Quiriconi, a green building consultant, first came upon the idea seven years ago as the result of an economics paper for one of her master’s courses in Environment and Community at Seattle’s Antioch University. The idea was to create a building material that could be manufactured anywhere in the United States using raw materials readily available. “Considering that there are a lot of different geographical differences around the country, the common element is usually our trash,” she says. “Originally I’m from a small town in Kansas, and they have the same trash as we have here in Seattle.”
Quiriconi started experimenting in her garage, creating slabs from mixtures of reclaimed paper, cement, glass, and granite dust. The result was a light-weight, natural-looking material with the same versatility of stone. Soon, the concept that started out as an economics paper steadily grew over the next year, getting local press and expanding into a full-fledged business—with additional Tiger Mountain Innovations warehouses in Seattle, northern California, Salt Lake City, and Vancouver—that manufacturers Squak for big name clients like Starbucks, Nike, and Whole Foods to use in countertops, bathtubs, stairs, and even furniture.

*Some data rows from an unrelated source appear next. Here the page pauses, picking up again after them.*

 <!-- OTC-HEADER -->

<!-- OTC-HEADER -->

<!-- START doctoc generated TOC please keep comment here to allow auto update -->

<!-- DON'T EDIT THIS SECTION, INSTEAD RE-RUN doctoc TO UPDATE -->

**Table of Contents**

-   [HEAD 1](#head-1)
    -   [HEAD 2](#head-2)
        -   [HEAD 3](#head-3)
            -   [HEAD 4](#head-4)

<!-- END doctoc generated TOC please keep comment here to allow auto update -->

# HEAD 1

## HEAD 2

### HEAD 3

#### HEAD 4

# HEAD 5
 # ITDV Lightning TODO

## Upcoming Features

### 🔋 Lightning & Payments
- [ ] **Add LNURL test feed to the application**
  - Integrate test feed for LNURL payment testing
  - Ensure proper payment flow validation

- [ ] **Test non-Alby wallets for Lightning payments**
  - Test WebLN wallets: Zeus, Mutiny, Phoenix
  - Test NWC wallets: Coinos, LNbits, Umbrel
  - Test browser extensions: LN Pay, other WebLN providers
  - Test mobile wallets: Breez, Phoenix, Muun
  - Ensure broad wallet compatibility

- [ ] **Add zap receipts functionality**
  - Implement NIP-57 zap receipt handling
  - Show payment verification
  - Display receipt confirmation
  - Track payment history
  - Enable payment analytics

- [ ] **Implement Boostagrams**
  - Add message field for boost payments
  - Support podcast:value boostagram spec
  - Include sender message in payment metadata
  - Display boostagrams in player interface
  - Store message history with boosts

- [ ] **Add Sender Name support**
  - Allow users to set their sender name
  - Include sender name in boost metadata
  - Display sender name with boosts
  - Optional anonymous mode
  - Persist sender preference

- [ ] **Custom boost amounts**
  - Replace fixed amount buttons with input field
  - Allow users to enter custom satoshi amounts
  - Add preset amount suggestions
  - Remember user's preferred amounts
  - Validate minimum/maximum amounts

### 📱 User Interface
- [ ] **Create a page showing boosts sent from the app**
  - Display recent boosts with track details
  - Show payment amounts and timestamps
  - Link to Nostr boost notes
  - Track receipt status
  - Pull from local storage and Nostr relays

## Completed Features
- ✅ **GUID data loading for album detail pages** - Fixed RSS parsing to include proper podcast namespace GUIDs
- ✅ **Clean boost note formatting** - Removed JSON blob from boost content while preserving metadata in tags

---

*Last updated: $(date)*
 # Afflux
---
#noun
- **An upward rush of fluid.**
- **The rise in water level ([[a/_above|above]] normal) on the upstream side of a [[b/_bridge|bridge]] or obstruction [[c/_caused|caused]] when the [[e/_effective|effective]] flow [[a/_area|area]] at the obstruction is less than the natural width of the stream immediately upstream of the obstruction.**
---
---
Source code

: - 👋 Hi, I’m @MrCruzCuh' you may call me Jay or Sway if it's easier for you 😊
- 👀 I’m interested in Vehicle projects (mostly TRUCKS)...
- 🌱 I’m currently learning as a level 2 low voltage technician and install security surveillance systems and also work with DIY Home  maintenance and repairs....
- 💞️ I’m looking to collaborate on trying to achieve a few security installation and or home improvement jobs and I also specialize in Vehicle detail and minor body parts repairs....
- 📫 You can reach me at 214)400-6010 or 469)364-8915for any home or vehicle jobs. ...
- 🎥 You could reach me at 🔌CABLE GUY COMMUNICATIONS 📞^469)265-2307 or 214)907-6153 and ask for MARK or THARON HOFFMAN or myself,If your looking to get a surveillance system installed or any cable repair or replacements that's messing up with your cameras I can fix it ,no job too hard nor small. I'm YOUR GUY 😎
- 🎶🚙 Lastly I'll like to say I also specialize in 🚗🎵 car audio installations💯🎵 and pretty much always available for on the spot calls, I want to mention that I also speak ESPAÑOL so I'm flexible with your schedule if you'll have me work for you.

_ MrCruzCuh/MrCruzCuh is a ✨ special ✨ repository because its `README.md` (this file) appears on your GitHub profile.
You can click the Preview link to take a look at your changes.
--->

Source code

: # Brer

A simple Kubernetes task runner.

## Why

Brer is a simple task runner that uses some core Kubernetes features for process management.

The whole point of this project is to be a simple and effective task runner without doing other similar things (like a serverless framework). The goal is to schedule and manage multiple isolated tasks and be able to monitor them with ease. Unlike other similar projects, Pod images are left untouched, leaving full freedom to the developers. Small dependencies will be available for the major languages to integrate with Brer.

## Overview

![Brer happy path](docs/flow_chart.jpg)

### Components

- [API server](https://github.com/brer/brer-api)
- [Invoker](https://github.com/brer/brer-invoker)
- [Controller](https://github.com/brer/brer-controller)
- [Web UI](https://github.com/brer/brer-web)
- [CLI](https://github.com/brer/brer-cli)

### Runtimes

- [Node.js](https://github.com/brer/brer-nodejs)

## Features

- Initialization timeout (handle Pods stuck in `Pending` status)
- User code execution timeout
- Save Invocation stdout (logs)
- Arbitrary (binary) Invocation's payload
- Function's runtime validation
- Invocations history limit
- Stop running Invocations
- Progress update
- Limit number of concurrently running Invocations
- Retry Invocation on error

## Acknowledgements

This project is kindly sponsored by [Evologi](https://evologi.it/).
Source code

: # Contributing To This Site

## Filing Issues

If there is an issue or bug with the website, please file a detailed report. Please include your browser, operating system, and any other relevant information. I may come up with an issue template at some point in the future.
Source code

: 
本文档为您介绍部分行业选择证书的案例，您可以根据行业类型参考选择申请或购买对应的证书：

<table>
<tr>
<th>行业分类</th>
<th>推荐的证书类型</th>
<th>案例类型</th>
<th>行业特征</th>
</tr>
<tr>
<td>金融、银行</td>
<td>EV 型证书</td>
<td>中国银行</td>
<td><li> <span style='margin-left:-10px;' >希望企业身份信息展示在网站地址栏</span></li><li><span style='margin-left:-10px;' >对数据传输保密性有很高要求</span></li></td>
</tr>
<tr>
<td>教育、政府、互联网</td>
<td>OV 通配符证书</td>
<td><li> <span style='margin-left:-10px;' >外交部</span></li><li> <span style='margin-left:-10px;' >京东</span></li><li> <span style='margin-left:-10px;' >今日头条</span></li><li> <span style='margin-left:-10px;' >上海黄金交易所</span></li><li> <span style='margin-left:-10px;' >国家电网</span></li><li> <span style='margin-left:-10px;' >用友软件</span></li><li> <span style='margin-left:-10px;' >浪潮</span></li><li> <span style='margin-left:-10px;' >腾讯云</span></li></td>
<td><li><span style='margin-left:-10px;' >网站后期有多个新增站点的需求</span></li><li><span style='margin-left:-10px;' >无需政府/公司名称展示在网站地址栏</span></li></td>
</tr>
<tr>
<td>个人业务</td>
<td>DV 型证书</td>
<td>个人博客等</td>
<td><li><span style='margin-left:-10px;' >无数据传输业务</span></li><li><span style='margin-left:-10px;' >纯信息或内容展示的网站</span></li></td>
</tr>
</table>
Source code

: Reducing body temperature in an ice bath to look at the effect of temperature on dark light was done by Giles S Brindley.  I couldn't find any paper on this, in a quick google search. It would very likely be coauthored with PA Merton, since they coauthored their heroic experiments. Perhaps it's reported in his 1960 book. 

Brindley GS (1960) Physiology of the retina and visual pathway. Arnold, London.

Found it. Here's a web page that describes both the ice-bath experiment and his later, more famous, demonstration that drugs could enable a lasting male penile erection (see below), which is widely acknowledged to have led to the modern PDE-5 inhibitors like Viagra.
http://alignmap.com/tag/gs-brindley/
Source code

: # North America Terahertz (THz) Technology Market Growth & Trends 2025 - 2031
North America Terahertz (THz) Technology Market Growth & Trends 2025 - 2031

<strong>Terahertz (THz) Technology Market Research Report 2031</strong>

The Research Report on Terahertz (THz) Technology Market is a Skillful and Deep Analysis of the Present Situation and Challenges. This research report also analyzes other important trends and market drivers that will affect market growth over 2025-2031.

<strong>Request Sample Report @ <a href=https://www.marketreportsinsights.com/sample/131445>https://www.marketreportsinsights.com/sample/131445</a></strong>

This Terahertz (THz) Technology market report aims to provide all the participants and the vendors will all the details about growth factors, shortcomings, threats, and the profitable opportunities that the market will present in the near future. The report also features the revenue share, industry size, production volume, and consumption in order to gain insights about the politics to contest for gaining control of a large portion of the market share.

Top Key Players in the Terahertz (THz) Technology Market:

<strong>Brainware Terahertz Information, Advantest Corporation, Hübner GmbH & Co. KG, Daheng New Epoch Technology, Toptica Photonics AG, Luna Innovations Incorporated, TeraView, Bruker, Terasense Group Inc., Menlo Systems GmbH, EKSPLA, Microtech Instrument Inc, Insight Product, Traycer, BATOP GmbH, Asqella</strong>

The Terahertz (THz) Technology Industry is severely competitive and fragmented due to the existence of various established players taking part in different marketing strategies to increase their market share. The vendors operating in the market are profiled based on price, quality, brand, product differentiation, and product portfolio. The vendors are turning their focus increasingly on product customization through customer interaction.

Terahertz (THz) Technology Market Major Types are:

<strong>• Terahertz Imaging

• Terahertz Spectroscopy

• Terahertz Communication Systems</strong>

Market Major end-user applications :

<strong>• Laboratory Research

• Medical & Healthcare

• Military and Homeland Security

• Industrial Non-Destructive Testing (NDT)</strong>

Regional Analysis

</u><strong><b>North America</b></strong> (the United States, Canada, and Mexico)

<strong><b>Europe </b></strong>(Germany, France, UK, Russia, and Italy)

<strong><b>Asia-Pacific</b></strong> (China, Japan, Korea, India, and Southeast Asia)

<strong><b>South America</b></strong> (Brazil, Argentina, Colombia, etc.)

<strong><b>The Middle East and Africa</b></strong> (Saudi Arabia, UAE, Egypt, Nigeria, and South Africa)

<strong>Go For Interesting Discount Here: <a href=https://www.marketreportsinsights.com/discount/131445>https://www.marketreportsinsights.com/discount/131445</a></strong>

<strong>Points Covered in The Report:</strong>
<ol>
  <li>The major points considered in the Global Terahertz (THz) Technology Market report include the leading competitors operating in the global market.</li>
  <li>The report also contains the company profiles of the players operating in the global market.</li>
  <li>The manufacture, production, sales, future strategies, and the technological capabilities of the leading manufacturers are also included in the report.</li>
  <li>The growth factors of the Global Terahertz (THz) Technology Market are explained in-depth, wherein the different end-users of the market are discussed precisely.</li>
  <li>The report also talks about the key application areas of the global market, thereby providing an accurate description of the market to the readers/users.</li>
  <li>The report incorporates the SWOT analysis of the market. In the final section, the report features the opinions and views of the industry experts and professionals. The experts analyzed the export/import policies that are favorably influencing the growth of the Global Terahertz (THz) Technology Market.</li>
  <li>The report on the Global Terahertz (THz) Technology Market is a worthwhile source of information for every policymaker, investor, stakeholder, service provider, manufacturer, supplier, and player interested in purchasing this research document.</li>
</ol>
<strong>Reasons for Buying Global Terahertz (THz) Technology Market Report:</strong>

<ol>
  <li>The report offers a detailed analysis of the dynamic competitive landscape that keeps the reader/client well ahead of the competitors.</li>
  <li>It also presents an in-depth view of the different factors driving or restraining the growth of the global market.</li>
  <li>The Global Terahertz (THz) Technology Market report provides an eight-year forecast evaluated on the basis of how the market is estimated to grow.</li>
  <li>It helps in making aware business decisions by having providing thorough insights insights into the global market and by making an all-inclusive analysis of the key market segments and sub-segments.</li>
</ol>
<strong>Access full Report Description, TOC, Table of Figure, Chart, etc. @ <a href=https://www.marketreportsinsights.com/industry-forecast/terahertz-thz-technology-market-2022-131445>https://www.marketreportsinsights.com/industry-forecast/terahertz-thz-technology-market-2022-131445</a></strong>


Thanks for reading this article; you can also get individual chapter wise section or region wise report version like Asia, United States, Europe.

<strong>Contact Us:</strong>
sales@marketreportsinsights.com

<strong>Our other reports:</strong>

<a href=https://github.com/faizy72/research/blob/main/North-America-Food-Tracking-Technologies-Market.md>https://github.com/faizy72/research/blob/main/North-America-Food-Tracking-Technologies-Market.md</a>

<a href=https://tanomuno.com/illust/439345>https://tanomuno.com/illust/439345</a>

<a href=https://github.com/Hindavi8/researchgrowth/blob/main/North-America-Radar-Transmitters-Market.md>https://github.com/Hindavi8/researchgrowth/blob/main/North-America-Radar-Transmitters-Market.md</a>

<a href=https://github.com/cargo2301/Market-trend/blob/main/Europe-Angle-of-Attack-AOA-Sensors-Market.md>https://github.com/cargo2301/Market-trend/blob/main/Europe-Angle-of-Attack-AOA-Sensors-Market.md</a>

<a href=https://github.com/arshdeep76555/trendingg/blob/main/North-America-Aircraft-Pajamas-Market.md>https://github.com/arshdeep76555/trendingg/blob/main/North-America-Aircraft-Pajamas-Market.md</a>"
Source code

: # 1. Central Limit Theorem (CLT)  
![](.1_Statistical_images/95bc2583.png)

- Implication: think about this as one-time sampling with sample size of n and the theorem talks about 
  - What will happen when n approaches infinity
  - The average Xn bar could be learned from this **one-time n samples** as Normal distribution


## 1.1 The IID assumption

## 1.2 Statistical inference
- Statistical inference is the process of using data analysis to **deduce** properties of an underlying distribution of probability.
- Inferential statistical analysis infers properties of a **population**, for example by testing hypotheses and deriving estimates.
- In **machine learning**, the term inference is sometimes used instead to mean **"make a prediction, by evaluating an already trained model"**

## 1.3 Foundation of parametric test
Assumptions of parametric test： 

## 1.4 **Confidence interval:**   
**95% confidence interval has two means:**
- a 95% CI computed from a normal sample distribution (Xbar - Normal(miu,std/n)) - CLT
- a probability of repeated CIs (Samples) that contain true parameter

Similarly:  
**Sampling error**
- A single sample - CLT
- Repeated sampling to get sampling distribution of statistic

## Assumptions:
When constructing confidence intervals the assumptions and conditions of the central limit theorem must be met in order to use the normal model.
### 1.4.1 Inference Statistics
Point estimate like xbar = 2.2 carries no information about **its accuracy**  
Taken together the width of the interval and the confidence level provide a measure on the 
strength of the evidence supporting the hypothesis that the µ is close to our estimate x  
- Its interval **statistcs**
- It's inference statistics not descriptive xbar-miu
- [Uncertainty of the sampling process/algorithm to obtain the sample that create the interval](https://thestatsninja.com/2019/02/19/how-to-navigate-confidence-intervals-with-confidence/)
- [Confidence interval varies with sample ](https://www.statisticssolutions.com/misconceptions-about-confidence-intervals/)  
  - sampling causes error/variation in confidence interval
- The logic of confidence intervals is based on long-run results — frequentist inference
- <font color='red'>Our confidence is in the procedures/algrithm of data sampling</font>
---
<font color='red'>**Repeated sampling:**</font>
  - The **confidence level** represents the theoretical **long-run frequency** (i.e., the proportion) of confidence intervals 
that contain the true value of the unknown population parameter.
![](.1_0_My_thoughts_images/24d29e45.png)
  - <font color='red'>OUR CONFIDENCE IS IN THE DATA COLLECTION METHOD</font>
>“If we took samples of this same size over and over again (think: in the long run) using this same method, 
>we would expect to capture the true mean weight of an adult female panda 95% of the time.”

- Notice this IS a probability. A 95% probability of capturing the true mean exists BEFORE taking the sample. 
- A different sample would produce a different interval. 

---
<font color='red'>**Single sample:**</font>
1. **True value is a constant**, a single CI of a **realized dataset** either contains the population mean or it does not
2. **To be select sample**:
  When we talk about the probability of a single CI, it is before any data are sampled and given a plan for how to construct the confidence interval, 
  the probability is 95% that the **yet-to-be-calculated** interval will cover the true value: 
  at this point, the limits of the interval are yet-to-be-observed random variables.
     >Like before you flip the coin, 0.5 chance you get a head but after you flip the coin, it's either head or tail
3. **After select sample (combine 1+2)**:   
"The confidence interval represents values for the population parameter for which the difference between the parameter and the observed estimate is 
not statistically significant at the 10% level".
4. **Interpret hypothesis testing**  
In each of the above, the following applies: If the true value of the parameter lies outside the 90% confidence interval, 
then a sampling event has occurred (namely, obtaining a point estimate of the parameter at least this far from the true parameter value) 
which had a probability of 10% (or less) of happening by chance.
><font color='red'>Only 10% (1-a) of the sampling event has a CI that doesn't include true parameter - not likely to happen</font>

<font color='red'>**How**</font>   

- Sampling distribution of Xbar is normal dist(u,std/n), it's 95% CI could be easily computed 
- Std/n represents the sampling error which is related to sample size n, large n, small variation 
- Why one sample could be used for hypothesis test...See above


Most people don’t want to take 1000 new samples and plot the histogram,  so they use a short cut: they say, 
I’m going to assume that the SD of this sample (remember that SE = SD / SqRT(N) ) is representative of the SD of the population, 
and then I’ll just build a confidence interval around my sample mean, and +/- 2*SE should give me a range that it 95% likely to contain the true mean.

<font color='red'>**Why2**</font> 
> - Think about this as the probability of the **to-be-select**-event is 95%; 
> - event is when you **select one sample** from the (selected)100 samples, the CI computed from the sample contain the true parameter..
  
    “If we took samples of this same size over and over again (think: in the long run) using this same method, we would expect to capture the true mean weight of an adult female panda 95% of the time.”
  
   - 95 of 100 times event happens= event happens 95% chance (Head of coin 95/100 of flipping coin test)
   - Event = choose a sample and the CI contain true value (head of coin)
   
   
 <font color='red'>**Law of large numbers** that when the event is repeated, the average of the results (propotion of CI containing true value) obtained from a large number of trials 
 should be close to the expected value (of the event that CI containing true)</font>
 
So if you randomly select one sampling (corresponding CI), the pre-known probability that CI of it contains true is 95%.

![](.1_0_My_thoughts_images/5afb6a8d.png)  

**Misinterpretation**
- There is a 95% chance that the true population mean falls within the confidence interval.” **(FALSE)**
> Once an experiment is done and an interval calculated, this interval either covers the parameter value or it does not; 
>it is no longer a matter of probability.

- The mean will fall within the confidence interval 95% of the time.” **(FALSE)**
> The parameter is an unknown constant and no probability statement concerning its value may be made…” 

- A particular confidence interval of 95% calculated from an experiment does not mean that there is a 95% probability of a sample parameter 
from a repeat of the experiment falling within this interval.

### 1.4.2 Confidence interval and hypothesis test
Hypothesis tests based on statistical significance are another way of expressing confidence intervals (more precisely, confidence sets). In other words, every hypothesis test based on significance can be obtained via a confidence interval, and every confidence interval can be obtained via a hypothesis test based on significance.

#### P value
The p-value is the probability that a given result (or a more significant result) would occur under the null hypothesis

While there aren’t any apparent benefits to using Squak over natural stone, both have similar costs and specification qualities and feature hand-finished aesthetics, the real difference is an added genuine environmental and social benefit. “The paper we use for this material actually comes from a non-profit in Washington that provides jobs to people with disabilities. Every time we’re successful in making a sale, we’re supporting an organization that is doing more for its community, in addition to keeping crushed glass out of landfills,” says Quiriconi.
She continues, “Mother Nature creates everything that’s beautiful in natural stone; likewise, everything that’s great about Squak is created by the people here making it, and that I think is pretty fundamental, as well.”